The GoodData Platform is based on hundreds of asynchronous services that are invoked by API calls issued from resources internal or external to the platform. These services are designed to be non-blocking and to require no state information to maintain, which curtails wait time.
Key Benefit: All internal communications between services are managed through API calls. As a result, the GoodData Platform can be embedded as a set of services in other platforms.
Services can be invoked across the platform and rely on a central brokering service called the GoodData Computing Fabric to manage their tasks. For more information, see Core Platform Services.
These sets of services share the following architectural principles:
The GoodData Platform is hosted in a multi-tenant environment, which enables superior sharing of resources across customers and is already scaled to service hundreds of thousands of customer projects. Instead of deploying a solution to an individual server, GoodData allows the sharing of hardware resources, as well as the services of the platform, and passes the cost savings to the customers.
GoodData multi-tenant architecture does not in any way compromise the security of customer data.
By design, platform components with which the user interacts are abstracted from the rest of the platform. This enables continuous iteration and improvement on the underlying execution environment without requiring changes in customer data or projects. Examples:
- Logical data model is separated from the physical data model. So, GoodData can continue to enhance and tune the physical data model, while maintaining the interface between the logical data model and physical data model. In this manner, data modelers can continue to iterate on the relationships of the data model without worrying about rebuilding the physical data model.
- Abstracting the database interface allows GoodData to utilize the appropriate database for the underlying function. As a result, multiple types of databases have been deployed within the platform, and as needed, they can be swapped out if superior database solutions appear.

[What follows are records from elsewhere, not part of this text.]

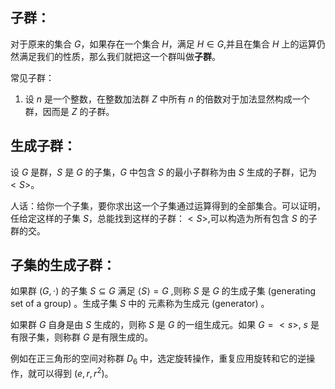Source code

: ## 子群：
对于原来的集合 $G$，如果存在一个集合 $H$，满足 $H\in G$,并且在集合 $H$ 上的运算仍然满足我们的性质，那么我们就把这一个群叫做**子群**。

常见子群：
1. 设 $n$ 是一个整数，在整数加法群 $Z$ 中所有 $n$ 的倍数对于加法显然构成一个群，因而是 $Z$ 的子群。

## 生成子群：
设 $G$ 是群，$S$ 是 $G$ 的子集，$G$ 中包含 $S$ 的最小子群称为由 $S$ 生成的子群，记为 $<S>$。

人话：给你一个子集，要你求出这一个子集通过运算得到的全部集合。可以证明，任给定这样的子集 $S$，总能找到这样的子群：$<S>$,可以构造为所有包含 $S$ 的子群的交。

## 子集的生成子群：
如果群 $(G,\cdot)$ 的子集 $S\subseteq G$ 满足 $\langle S\rangle=G$ ,则称 $S$ 是 $G$ 的生成子集 (generating set of a group) 。生成子集 $S$ 中的
元素称为生成元 (generator) 。

如果群 $G$ 自身是由 $S$ 生成的，则称 $S$ 是 $G$ 的一组生成元。如果 $G=<s>$, $s$ 是有限子集，则称群 $G$ 是有限生成的。

例如在正三角形的空间对称群 $D_{6}$ 中，选定旋转操作，重复应用旋转和它的逆操作，就可以得到 $(e,r,r^2)$。


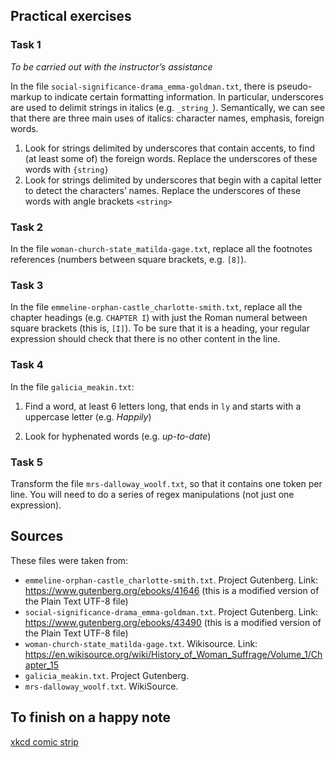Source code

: ## Practical exercises

### Task 1
_To be carried out with the instructor’s assistance_

In the file `social-significance-drama_emma-goldman.txt`, there is pseudo-markup to indicate certain formatting information. In particular, underscores are used to delimit strings in italics (e.g. `_string_`). Semantically, we can see that there are three main uses of italics: character names, emphasis, foreign words. 
1. Look for strings delimited by underscores that contain accents, to find (at least some of) the foreign words. Replace the underscores of these words with `{string}`
2. Look for strings delimited by underscores that begin with a capital letter to detect the characters’ names. Replace the underscores of these words with angle brackets `<string>`

### Task 2
In the file `woman-church-state_matilda-gage.txt`, replace all the footnotes references (numbers between square brackets, e.g. `[8]`).

### Task 3
In the file `emmeline-orphan-castle_charlotte-smith.txt`, replace all the chapter headings (e.g. `CHAPTER I`) with just the Roman numeral between square brackets (this is, `[I]`). To be sure that it is a heading, your regular expression should check that there is no other content in the line.

### Task 4
In the file `galicia_meakin.txt`:
1. Find a word, at least 6 letters long, that ends in `ly` and starts with a uppercase letter (e.g. _Happily_)

2. Look for hyphenated words (e.g. _up-to-date_)

### Task 5
Transform the file `mrs-dalloway_woolf.txt`, so that it contains one token per line. You will need to do a series of regex manipulations (not just one expression).


## Sources

These files were taken from:

- `emmeline-orphan-castle_charlotte-smith.txt`. Project Gutenberg. Link: https://www.gutenberg.org/ebooks/41646 (this is a modified version of the Plain Text UTF-8 file)
- `social-significance-drama_emma-goldman.txt`. Project Gutenberg. Link: https://www.gutenberg.org/ebooks/43490 (this is a modified version of the Plain Text UTF-8 file)
- `woman-church-state_matilda-gage.txt`. Wikisource. Link: https://en.wikisource.org/wiki/History_of_Woman_Suffrage/Volume_1/Chapter_15 
- `galicia_meakin.txt`. Project Gutenberg.
- `mrs-dalloway_woolf.txt`. WikiSource.


## To finish on a happy note

[xkcd comic strip](https://xkcd.com/208/)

Key Benefit: The principle of abstracting user-defined data from the execution environment of the platform enables GoodData to constantly change and improve the underlying platform services without jeopardizing the data and metadata in customer projects. Migrations and upgrades are transparent to the customer, and new releases are deployed to customers without interruption.

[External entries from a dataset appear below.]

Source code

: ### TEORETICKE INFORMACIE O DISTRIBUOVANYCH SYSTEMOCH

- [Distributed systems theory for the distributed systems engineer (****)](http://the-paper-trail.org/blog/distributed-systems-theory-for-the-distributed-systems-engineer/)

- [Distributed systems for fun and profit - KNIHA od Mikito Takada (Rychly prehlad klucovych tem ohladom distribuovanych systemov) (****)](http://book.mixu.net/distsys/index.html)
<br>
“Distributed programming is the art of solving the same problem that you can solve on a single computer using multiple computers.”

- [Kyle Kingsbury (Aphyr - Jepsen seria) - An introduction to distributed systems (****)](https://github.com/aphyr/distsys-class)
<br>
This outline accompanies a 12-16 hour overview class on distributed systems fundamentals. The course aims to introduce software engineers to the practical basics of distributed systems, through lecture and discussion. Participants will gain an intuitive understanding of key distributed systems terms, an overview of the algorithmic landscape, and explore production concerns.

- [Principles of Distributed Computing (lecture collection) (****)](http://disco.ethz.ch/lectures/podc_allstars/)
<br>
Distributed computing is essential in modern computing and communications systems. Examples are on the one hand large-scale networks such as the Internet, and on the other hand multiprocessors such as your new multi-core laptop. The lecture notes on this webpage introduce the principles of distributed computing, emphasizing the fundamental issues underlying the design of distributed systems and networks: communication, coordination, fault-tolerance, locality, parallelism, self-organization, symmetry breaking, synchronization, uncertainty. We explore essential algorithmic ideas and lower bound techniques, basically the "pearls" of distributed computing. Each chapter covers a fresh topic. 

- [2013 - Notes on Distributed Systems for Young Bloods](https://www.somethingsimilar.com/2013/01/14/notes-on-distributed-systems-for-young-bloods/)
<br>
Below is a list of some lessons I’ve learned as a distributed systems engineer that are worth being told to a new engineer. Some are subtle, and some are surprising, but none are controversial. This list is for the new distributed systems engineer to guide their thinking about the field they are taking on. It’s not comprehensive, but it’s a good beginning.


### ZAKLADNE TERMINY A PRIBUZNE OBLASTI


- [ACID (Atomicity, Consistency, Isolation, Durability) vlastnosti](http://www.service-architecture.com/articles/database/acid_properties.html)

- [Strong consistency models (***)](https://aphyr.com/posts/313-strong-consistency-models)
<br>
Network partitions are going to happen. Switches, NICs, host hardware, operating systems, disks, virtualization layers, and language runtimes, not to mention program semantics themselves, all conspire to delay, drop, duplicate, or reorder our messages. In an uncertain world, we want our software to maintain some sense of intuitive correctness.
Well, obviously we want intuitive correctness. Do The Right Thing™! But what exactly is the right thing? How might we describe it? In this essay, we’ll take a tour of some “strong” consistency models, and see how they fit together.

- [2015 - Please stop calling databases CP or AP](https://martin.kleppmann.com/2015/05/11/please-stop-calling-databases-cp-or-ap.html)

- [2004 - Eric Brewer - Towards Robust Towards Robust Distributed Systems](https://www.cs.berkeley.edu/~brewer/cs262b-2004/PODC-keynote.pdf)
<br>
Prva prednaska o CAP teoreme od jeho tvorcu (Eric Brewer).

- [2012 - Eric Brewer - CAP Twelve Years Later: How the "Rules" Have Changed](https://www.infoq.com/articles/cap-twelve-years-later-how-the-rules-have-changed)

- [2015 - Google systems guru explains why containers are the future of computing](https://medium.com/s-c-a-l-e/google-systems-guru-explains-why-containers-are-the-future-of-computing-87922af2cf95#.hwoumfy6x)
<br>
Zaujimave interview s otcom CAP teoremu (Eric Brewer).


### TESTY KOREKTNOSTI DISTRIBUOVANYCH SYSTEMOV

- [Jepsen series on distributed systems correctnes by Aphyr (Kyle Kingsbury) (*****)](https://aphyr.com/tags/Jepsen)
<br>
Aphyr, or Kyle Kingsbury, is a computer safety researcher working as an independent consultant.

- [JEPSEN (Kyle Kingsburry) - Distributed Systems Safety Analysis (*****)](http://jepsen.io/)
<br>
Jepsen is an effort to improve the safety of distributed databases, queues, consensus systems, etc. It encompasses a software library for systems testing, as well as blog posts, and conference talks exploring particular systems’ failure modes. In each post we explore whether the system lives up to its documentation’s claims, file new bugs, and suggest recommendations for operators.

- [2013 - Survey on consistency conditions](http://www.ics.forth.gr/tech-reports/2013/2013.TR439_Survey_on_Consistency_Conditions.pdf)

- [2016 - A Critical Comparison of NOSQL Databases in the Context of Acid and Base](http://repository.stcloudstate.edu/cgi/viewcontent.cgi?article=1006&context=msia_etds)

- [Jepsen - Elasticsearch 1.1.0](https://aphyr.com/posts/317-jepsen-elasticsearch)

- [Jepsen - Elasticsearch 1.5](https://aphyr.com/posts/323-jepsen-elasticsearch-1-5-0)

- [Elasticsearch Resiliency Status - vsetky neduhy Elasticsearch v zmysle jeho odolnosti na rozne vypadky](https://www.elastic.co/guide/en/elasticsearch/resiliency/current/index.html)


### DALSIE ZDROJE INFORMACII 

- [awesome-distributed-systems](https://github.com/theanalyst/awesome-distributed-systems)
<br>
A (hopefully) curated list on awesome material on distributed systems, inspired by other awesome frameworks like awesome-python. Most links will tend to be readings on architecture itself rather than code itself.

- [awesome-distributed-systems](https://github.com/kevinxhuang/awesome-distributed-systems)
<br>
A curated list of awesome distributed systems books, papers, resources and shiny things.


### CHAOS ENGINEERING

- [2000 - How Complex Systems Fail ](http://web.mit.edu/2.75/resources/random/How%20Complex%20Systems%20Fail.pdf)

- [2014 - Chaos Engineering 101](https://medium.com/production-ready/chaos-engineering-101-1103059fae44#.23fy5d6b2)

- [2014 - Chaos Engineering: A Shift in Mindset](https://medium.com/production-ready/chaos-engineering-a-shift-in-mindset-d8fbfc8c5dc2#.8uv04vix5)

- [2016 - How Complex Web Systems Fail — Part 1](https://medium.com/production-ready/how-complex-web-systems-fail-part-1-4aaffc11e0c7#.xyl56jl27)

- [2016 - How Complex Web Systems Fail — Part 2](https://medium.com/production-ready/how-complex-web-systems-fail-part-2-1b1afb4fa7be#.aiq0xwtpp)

Individual services are stateless, which means that they do not require information about the context in which they are executed.
As a result, a task from a single user can be routed to the least utilized instance of the service without any session or state constraints. This structure enables superior overall performance and resource allocation, and new instances of services can be initiated based on dynamic loads.
State information is maintained in the Distributed File System service and the centralized GoodData Computing Fabric, a brokering service that manages the deployment of work tasks to each of the hundreds of services within the platform.
Key Benefit: This centralization of service management in the GoodData Computing Fabric (GCF) ensures that no single service can be a blocker; if an individual instance is bottlenecked, the GCF can initiate another instance to balance the load, dynamically shutting down service instances if the load is scaled back.
Optimized for Business Usage
The GoodData Platform has been designed specifically for use in the business enterprise. Among other design features, the following ones support the functions of the business:
- Application layer designed to meet the requirements of a functional area of a business and its users' reporting needs
- Easy-to-use user interface for building reports hides complexities of relational database structures
- Flexible data modeling enables ad-hoc dimensional analysis up and down the hierarchies of the data model
Key Benefit: In traditional MOLAP architectures, analysis is constrained by the dimensions predefined in a data cube. If a new dimension needs to be added, the entire cube must be rebuilt, often necessitating an overnight build cycle. In contrast, GoodData utilizes ROLAP technologies that do not require cubes. Clever caching techniques are used to pre-build aspects of the data hierarchy so that all users of a project can rapidly retrieve data.
- The principle of abstraction reduces the administrative configuration for the platform to only user account management.
- Business users can share and collaborate on the development of new reporting objects, including metrics, reports, and dashboards. Users can create discussion threads with the user interface and share or lock objects during development phases. Reports can also be generated via scheduled email for other stakeholders.
The platform also supports HOLAP style analysis. It's possible for aggregates to be stored in a cube-like structure and transaction-level records in a relational datastore for drill-through functionality.
The base unit of the data architecture is the project, also known as a datamart. Customer projects are partitioned physically and logically.
In the above diagram, you can see that the project definition encapsulates the following data objects:
- User information - users are invited to projects and assigned roles. User accounts are stored within the domain data object and are referenced in the project.
- Project metadata - This set of data corresponds to the metrics, reports, and dashboards that users of the project define within the GoodData Portal.
- Project data - All data that is loaded through ETL processes into the GoodData Platform is loaded into a specified project. As needed, a process can be used to load multiple projects.
- Cached data - As queries are made from the project in the GoodData Portal, they are broken into smaller queries, which may be stored along with their retrieved data, within the project for faster retrieval by later queries executed by other project users.
Key Benefit: Since queries and results are stored in a cache available for the entire project, all project users benefit by increased usage of the reports in the project. As usage increases, performance of individual queries increases, too.
The project wrapper isolates the data and metadata of an individual project from other projects within the domain and across customers, utilizing strong security measures.